Synovial sarcoma is the fourth most common sarcoma, which accounts for 5-10% of all soft tissue sarcoma cases (3). Synovial sarcoma primarily occurs in extremities of young adult but has been reported in variety of unusual locations in which there is no synovial structure as detailed in Table 1.
Primary renal synovial sarcoma is extremely rare and was first described by Faria et al in 1999 (5). It has been reported in the age group between 19-61. A M:F ratio of 1.7:1 has been established from review of first 19 cases (6). Patients presented with either flank pain or haematuria or both. The tumours at the time of diagnosis ranged from 5-19 cm with 67% having grossly identifiable cyst and 82% having cyst on microscopy (6). Histologically, tumours are typically mitotically active with monomorphic plump spindle cells and indistinct cell borders growing in short, intersecting fascicles or in solid sheets. Cysts are lined by mitotically inactive polygonal eosinophilic cells with apically located nuclei (“hobnailed epithelium”), and appear to be entrapped native renal tubules, which may be extensively dilated. Areas of solid aggregation or fascicles of the tumour cells alternating with hypocellular myxoid tissues, together with areas displaying a prominent haemangipericytoma-like pattern, may be found. Histologically, the tumour is classified as Monophasic, Biphasic (epithelial cells and spindle cells) and Poorly differentiated. Immunohistochemical markers are helpful in differential diagnosis of spindle cell neoplasm. However, none of these markers so far available is specific enough to make the diagnosis of Synovoial Sarcoma (3). Table 2 details the immunohistochemistry of synovial sarcoma
Despite the Histopathology and Immunohistochemistry differentiating between synovial sarcoma and congenital mesoblastic nephroma or clear cell sarcoma can be difficult. Cytogenetics, Chromosomal study and Molecular analysis has greatly aided in diagnosis of Synovial sarcoma. A characteristic translocation t(X;18) is found in 90% of the patients of synovial sarcoma (7). Crew et al demonstrated that the t(X;18)(p11.2;q11.2) results in the fusion of chromosome 18 SYT gene to either of the two homologous genes SSX1 or SSX2(7).The prognosis of patients with SYT-SSX2 translocation is better than SYT-SSX1 translocation (8).

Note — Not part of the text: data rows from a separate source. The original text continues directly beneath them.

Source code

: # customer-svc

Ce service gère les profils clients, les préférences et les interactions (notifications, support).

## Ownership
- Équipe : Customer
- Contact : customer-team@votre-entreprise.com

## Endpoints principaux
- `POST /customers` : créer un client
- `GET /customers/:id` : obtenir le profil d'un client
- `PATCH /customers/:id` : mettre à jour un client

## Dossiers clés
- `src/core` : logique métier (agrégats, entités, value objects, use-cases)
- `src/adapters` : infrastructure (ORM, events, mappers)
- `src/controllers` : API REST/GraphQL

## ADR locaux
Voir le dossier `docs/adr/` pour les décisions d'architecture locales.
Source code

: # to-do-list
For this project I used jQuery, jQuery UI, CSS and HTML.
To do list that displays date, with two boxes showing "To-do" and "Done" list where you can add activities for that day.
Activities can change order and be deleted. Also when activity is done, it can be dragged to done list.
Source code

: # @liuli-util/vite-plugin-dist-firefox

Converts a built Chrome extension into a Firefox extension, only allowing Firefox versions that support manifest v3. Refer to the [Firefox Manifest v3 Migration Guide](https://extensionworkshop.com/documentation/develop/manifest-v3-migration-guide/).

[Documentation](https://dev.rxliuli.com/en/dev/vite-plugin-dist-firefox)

The treatment of primary renal synovial sarcoma involves surgery and adjuvant chemotherapy. Synovial sarcomas are chemosensitive to ifosphamide and doxorubicin based chemotherapy with a response rate of 24% (9). The prognosis despite treatment is poor with a 5-year survival rate of synovial sarcoma being 42-89%(8). Factors predicting worse prognosis for patients with synovial sarcoma include tumour size (>5cm), male gender, older age (>20 years), extensive tumour necrosis, high grade, large number of mitotic figures (>10 per 10 high powered fields), neurovascular invasion and, recently, the SYT-SSX1 variant (10).